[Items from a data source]
================

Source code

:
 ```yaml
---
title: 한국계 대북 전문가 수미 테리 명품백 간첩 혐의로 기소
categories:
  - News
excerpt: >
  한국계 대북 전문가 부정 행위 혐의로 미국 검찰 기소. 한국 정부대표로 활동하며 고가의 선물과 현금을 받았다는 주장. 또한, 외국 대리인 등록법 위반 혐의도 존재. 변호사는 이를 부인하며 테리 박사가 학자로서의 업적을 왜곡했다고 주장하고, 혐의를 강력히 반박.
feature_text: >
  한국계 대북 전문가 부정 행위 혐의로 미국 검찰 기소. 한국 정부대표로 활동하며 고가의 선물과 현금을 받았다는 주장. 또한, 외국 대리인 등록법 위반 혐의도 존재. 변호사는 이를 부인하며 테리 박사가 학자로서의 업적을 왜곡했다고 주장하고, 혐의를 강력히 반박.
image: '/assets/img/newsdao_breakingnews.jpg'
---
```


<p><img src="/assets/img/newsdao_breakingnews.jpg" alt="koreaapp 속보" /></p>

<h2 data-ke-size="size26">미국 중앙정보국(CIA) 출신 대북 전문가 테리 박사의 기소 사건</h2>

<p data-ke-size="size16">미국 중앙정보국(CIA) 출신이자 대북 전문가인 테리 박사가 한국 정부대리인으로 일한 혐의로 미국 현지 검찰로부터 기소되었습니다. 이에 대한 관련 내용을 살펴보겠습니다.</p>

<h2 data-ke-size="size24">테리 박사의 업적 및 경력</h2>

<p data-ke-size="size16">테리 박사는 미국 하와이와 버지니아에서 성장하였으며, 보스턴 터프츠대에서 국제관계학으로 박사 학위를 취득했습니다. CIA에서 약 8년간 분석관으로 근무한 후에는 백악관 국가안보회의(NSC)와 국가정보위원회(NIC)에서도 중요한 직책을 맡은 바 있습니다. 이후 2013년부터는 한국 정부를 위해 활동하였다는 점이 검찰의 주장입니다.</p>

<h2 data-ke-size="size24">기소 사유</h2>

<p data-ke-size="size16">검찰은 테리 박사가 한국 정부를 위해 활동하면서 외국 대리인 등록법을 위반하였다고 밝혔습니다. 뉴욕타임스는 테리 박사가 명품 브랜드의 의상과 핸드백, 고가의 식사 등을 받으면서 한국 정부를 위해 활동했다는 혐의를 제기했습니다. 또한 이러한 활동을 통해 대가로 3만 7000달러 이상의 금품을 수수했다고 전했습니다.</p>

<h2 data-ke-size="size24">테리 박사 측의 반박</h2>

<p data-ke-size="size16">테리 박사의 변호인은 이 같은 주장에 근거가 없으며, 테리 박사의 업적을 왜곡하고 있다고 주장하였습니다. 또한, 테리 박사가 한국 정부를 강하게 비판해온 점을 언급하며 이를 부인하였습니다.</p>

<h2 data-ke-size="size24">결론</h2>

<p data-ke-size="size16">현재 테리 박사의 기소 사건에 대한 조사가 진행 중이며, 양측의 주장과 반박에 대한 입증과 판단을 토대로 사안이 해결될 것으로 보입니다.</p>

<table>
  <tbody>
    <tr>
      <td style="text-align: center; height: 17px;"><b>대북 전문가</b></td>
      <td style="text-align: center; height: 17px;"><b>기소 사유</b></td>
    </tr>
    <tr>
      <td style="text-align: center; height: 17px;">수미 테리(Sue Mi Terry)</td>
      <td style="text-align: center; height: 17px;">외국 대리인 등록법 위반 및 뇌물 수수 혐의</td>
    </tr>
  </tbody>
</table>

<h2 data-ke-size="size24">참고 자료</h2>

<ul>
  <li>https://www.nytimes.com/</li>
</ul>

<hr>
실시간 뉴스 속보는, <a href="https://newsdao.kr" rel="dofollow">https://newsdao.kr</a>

================

| WORK REQUIRED |
Your reply should contain only the number of lines in the entries above with the word "height".

| RESPONSE AREA |
4